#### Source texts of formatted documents
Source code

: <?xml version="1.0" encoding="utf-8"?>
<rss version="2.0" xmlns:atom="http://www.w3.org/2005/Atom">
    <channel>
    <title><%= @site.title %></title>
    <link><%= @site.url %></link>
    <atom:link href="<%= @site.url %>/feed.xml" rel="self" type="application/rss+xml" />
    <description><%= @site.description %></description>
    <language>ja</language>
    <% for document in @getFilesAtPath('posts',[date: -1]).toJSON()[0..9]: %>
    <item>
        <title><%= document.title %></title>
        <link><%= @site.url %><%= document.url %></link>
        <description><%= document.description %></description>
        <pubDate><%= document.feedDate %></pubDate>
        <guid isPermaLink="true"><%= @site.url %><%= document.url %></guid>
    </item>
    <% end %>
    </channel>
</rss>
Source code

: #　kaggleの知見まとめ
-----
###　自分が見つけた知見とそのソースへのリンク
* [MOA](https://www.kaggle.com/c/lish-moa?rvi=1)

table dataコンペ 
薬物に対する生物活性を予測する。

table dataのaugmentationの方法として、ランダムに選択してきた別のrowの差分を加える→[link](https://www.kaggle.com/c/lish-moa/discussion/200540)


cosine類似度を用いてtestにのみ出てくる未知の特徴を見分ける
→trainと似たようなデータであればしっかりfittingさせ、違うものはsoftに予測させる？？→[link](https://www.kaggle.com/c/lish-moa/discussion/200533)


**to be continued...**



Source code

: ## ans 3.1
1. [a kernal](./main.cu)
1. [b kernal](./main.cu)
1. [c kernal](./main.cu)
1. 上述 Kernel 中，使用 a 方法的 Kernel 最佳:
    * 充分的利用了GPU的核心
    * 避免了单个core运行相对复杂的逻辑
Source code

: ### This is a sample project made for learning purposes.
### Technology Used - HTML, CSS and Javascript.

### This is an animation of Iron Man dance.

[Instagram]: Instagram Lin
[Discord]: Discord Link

#### PROBLEM DESCRIPTION
Only the lines that contain the string "lish" are to be copied from the records.

#### WRITTEN ANSWER
* [MOA](https://www.kaggle.com/c/lish-moa?rvi=1)
table dataのaugmentationの方法として、ランダムに選択してきた別のrowの差分を加える→[link](https://www.kaggle.com/c/lish-moa/discussion/200540)
→trainと似たようなデータであればしっかりfittingさせ、違うものはsoftに予測させる？？→[link](https://www.kaggle.com/c/lish-moa/discussion/200533)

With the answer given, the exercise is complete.